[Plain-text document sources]
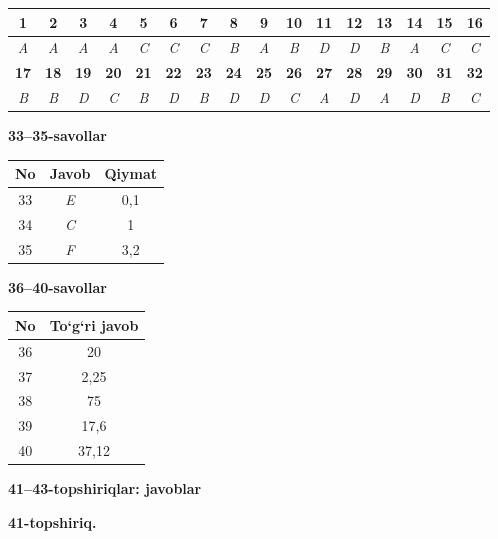 \documentclass[11pt,a4paper]{article}
\begin{document}
\noindent\begin{tabular}{|c|c|c|c|c|c|c|c|c|c|c|c|c|c|c|c|}\hline
\textbf{1} & \textbf{2} & \textbf{3} & \textbf{4} & \textbf{5} & \textbf{6} & \textbf{7} & \textbf{8} & \textbf{9} & \textbf{10} & \textbf{11} & \textbf{12} & \textbf{13} & \textbf{14} & \textbf{15} & \textbf{16}\\\hline
\textsl{A} & \textsl{A} & \textsl{A} & \textsl{A} & \textsl{C} & \textsl{C} & \textsl{C} & \textsl{B} & \textsl{A} & \textsl{B} & \textsl{D} & \textsl{D} & \textsl{B} & \textsl{A} & \textsl{C} & \textsl{C}\\\hline
\textbf{17} & \textbf{18} & \textbf{19} & \textbf{20} & \textbf{21} & \textbf{22} & \textbf{23} & \textbf{24} & \textbf{25} & \textbf{26} & \textbf{27} & \textbf{28} & \textbf{29} & \textbf{30} & \textbf{31} & \textbf{32}\\\hline
\textsl{B} & \textsl{B} & \textsl{D} & \textsl{C} & \textsl{B} & \textsl{D} & \textsl{B} & \textsl{D} & \textsl{D} & \textsl{C} & \textsl{A} & \textsl{D} & \textsl{A} & \textsl{D} & \textsl{B} & \textsl{C}\\\hline
\end{tabular}\par\medskip
\noindent\textbf{33--35-savollar}\par\smallskip
\noindent\begin{tabular}{|c|c|c|}\hline \textbf{No} & \textbf{Javob} & \textbf{Qiymat}\\\hline
33 & \textsl{E} & 0,1\\\hline
34 & \textsl{C} & 1\\\hline
35 & \textsl{F} & 3,2\\\hline
\end{tabular}\par\medskip
\noindent\textbf{36--40-savollar}\par\smallskip
\noindent\begin{tabular}{|c|c|}\hline \textbf{No} & \textbf{To`g`ri javob}\\\hline
36 & 20\\\hline
37 & 2,25\\\hline
38 & 75\\\hline
39 & 17,6\\\hline
40 & 37,12\\\hline
\end{tabular}\par\medskip
\noindent\textbf{41--43-topshiriqlar: javoblar}\par\smallskip
\noindent\textbf{41-topshiriq.}\par
\end{document}
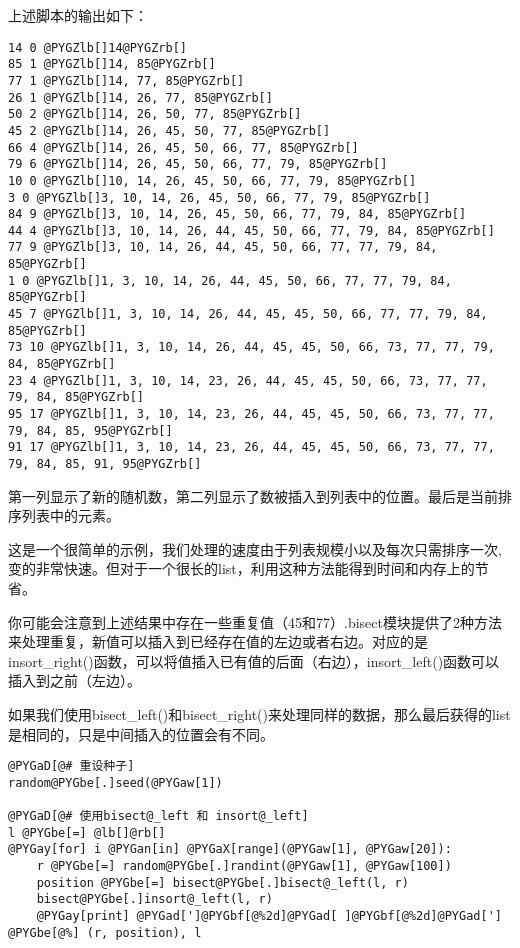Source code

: \documentclass[a4paper,10pt,english]{manual}
\begin{document}
上述脚本的输出如下：

\begin{Verbatim}[commandchars=@\[\]]
14 0 @PYGZlb[]14@PYGZrb[]
85 1 @PYGZlb[]14, 85@PYGZrb[]
77 1 @PYGZlb[]14, 77, 85@PYGZrb[]
26 1 @PYGZlb[]14, 26, 77, 85@PYGZrb[]
50 2 @PYGZlb[]14, 26, 50, 77, 85@PYGZrb[]
45 2 @PYGZlb[]14, 26, 45, 50, 77, 85@PYGZrb[]
66 4 @PYGZlb[]14, 26, 45, 50, 66, 77, 85@PYGZrb[]
79 6 @PYGZlb[]14, 26, 45, 50, 66, 77, 79, 85@PYGZrb[]
10 0 @PYGZlb[]10, 14, 26, 45, 50, 66, 77, 79, 85@PYGZrb[]
3 0 @PYGZlb[]3, 10, 14, 26, 45, 50, 66, 77, 79, 85@PYGZrb[]
84 9 @PYGZlb[]3, 10, 14, 26, 45, 50, 66, 77, 79, 84, 85@PYGZrb[]
44 4 @PYGZlb[]3, 10, 14, 26, 44, 45, 50, 66, 77, 79, 84, 85@PYGZrb[]
77 9 @PYGZlb[]3, 10, 14, 26, 44, 45, 50, 66, 77, 77, 79, 84, 85@PYGZrb[]
1 0 @PYGZlb[]1, 3, 10, 14, 26, 44, 45, 50, 66, 77, 77, 79, 84, 85@PYGZrb[]
45 7 @PYGZlb[]1, 3, 10, 14, 26, 44, 45, 45, 50, 66, 77, 77, 79, 84, 85@PYGZrb[]
73 10 @PYGZlb[]1, 3, 10, 14, 26, 44, 45, 45, 50, 66, 73, 77, 77, 79, 84, 85@PYGZrb[]
23 4 @PYGZlb[]1, 3, 10, 14, 23, 26, 44, 45, 45, 50, 66, 73, 77, 77, 79, 84, 85@PYGZrb[]
95 17 @PYGZlb[]1, 3, 10, 14, 23, 26, 44, 45, 45, 50, 66, 73, 77, 77, 79, 84, 85, 95@PYGZrb[]
91 17 @PYGZlb[]1, 3, 10, 14, 23, 26, 44, 45, 45, 50, 66, 73, 77, 77, 79, 84, 85, 91, 95@PYGZrb[]
\end{Verbatim}

第一列显示了新的随机数，第二列显示了数被插入到列表中的位置。最后是当前排序列表中的元素。

这是一个很简单的示例，我们处理的速度由于列表规模小以及每次只需排序一次, 变的非常快速。但对于一个很长的list，利用这种方法能得到时间和内存上的节省。

你可能会注意到上述结果中存在一些重复值（45和77）.bisect模块提供了2种方法来处理重复，新值可以插入到已经存在值的左边或者右边。对应的是 insort\_right()函数，可以将值插入已有值的后面（右边），insort\_left()函数可以插入到之前（左边）。

如果我们使用bisect\_left()和bisect\_right()来处理同样的数据，那么最后获得的list是相同的，只是中间插入的位置会有不同。

\begin{Verbatim}[commandchars=@\[\]]
@PYGaD[@# 重设种子]
random@PYGbe[.]seed(@PYGaw[1])

@PYGaD[@# 使用bisect@_left 和 insort@_left]
l @PYGbe[=] @lb[]@rb[]
@PYGay[for] i @PYGan[in] @PYGaX[range](@PYGaw[1], @PYGaw[20]):
    r @PYGbe[=] random@PYGbe[.]randint(@PYGaw[1], @PYGaw[100])
    position @PYGbe[=] bisect@PYGbe[.]bisect@_left(l, r)
    bisect@PYGbe[.]insort@_left(l, r)
    @PYGay[print] @PYGad[']@PYGbf[@%2d]@PYGad[ ]@PYGbf[@%2d]@PYGad['] @PYGbe[@%] (r, position), l
\end{Verbatim}
\end{document}
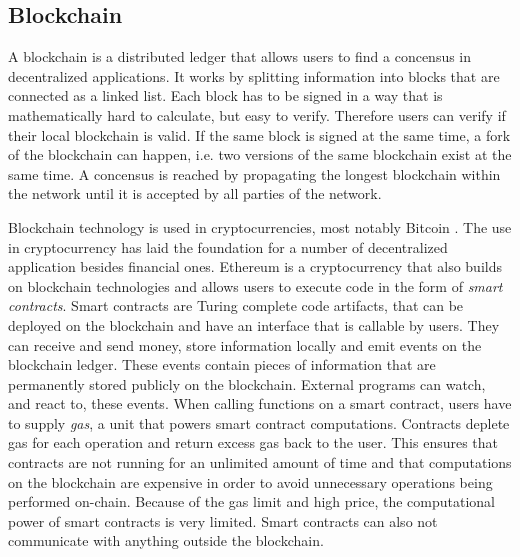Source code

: \documentclass[runningheads]{llncs}
\begin{document}

\subsection{Blockchain}
A blockchain is a distributed ledger that allows users to find a concensus in decentralized applications.
It works by splitting information into blocks that are connected as a linked list.
Each block has to be signed in a way that is mathematically hard to calculate, but easy to verify.
Therefore users can verify if their local blockchain is valid.
If the same block is signed at the same time, a fork of the blockchain can happen, i.e. two versions of the same blockchain exist at the same time.
A concensus is reached by propagating the longest blockchain within the network until it is accepted by all parties of the network.

Blockchain technology is used in cryptocurrencies, most notably Bitcoin \cite{nakamoto2008bitcoin}.
The use in cryptocurrency has laid the foundation for a number of decentralized application besides financial ones.
Ethereum \cite{wood2014ethereum} is a cryptocurrency that also builds on blockchain technologies and allows users to execute code in the form of \emph{smart contracts}.
Smart contracts are Turing complete code artifacts, that can be deployed on the blockchain and have an interface that is callable by users.
They can receive and send money, store information locally and emit events on the blockchain ledger.
These events contain pieces of information that are permanently stored publicly on the blockchain.
External programs can watch, and react to, these events.
When calling functions on a smart contract, users have to supply \emph{gas}, a unit that powers smart contract computations.
Contracts deplete gas for each operation and return excess gas back to the user.
This ensures that contracts are not running for an unlimited amount of time and that computations on the blockchain are expensive in order to avoid unnecessary operations being performed on-chain.
Because of the gas limit and high price, the computational power of smart contracts is very limited.
Smart contracts can also not communicate with anything outside the blockchain.

\end{document}
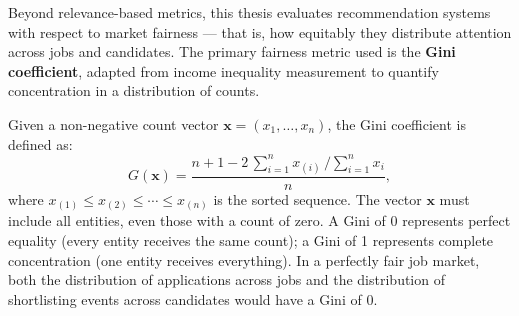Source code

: Beyond relevance-based metrics, this thesis evaluates recommendation systems
with respect to market fairness — that is, how equitably they distribute
attention across jobs and candidates. The primary fairness metric used is the
\textbf{Gini coefficient}, adapted from income inequality measurement to
quantify concentration in a distribution of counts.

Given a non-negative count vector $\mathbf{x} = (x_1, \ldots, x_n)$, the Gini
coefficient is defined as:
\begin{equation}
    G(\mathbf{x}) = \frac{n + 1 - 2\,\displaystyle\sum_{i=1}^{n}
    x_{(i)}\,\big/\!\sum_{i=1}^{n} x_i}{n},
    \label{eq:gini}
\end{equation}
where $x_{(1)} \leq x_{(2)} \leq \cdots \leq x_{(n)}$ is the sorted sequence.
The vector $\mathbf{x}$ must include all entities, even those with a count of
zero. A Gini of 0 represents perfect equality (every entity receives the same
count); a Gini of 1 represents complete concentration (one entity receives
everything). In a perfectly fair job market, both the distribution of
applications across jobs and the distribution of shortlisting events across
candidates would have a Gini of 0.

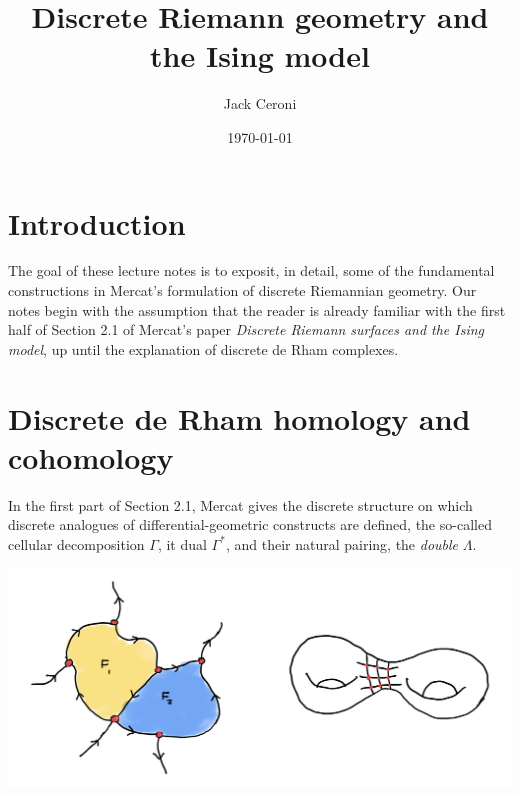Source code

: \documentclass[aps,pra,showpacs,notitlepage,onecolumn,superscriptaddress,nofootinbib]{revtex4-1}
\theoremstyle{definition}
\begin{document}
\title{Discrete Riemann geometry and the Ising model}
\author{Jack Ceroni}

\date{\today}

\maketitle

\section{Introduction}

\noindent The goal of these lecture notes is to exposit, in detail, some of the fundamental constructions in Mercat's formulation of discrete Riemannian geometry.
Our notes begin with the assumption that the reader is already familiar with the first half of Section 2.1 of Mercat's paper \emph{Discrete Riemann surfaces and the Ising model},
up until the explanation of discrete de Rham complexes.

\section{Discrete de Rham homology and cohomology}

\noindent In the first part of Section 2.1, Mercat gives the discrete structure on which discrete analogues of differential-geometric
constructs are defined, the so-called cellular decomposition $\Gamma$, it dual $\Gamma^{*}$, and their natural pairing, the \emph{double} $\Lambda$.

\begin{center}
  \includegraphics[width=\textwidth]{./assets/mercat1.jpeg}
\end{center}
\end{document}
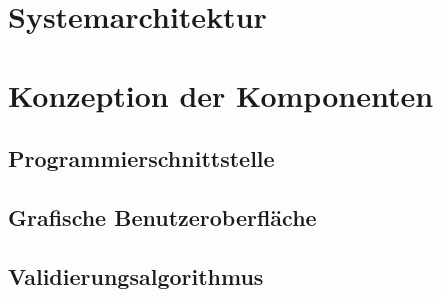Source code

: \section{Systemarchitektur}

\section{Konzeption der Komponenten}

\subsection{Programmierschnittstelle}


\subsection{Grafische Benutzeroberfläche}



\subsection{Validierungsalgorithmus}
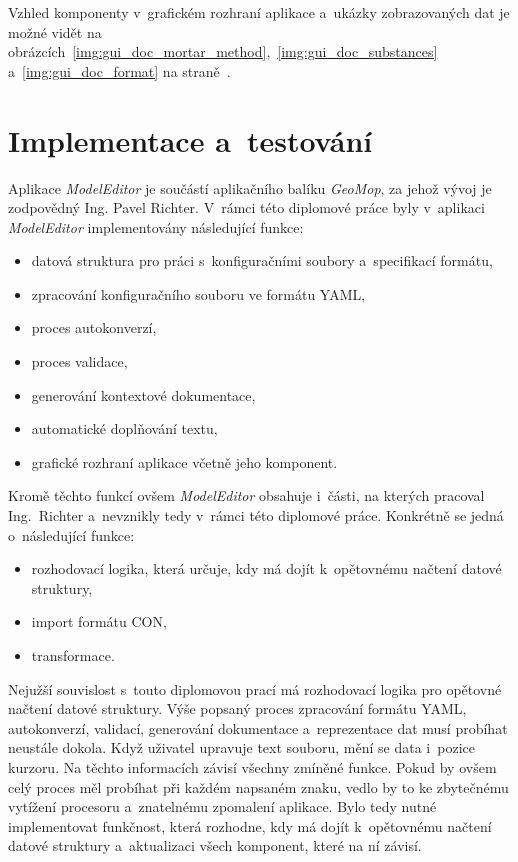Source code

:\documentclass[FM,bw,DP]{tulthesis}
\begin{document}
Vzhled komponenty v~grafickém rozhraní aplikace a~ukázky zobrazovaných dat je možné vidět na obrázcích~\ref{img:gui_doc_mortar_method},~\ref{img:gui_doc_substances} a~\ref{img:gui_doc_format} na straně~\pageref{img:gui_doc_mortar_method}.


\chapter{Implementace a~testování}

Aplikace \textit{ModelEditor} je součástí aplikačního balíku \textit{GeoMop}, za jehož vývoj je zodpovědný Ing. Pavel Richter. V~rámci této diplomové práce byly v~aplikaci \textit{ModelEditor} implementovány následující funkce:

\begin{itemize}
\item datová struktura pro práci s~konfiguračními soubory a~specifikací formátu,
\item zpracování konfiguračního souboru ve formátu \gls{YAML},
\item proces autokonverzí,
\item proces validace,
\item generování kontextové dokumentace,
\item automatické doplňování textu,
\item grafické rozhraní aplikace včetně jeho komponent.
\end{itemize}

Kromě těchto funkcí ovšem \textit{ModelEditor} obsahuje i~části, na kterých pracoval Ing.~Richter a~nevznikly tedy v~rámci této diplomové práce. Konkrétně se jedná o~následující funkce:

\begin{itemize}
\item rozhodovací logika, která určuje, kdy má dojít k~opětovnému načtení datové struktury,
\item import formátu \gls{CON},
\item transformace.
\end{itemize}

Nejužší souvislost s~touto diplomovou prací má rozhodovací logika pro opětovné načtení datové struktury. Výše popsaný proces zpracování formátu \gls{YAML}, autokonverzí, validací, generování dokumentace a~reprezentace dat musí probíhat neustále dokola. Když uživatel upravuje text souboru, mění se data i~pozice kurzoru. Na těchto informacích závisí všechny zmíněné funkce. Pokud by ovšem celý proces měl probíhat při každém napsaném znaku, vedlo by to ke zbytečnému vytížení procesoru a~znatelnému zpomalení aplikace. Bylo tedy nutné implementovat funkčnost, která rozhodne, kdy má dojít k~opětovnému načtení datové struktury a~aktualizaci všech komponent, které na ní závisí.
\end{document}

**WHAT TO WORK ON:**
Where a line above contains the string "PYGaw", copy that line.

**EXERCISE SOLUTION:**
random@PYGbe[.]seed(@PYGaw[1])
@PYGay[for] i @PYGan[in] @PYGaX[range](@PYGaw[1], @PYGaw[20]):
    r @PYGbe[=] random@PYGbe[.]randint(@PYGaw[1], @PYGaw[100])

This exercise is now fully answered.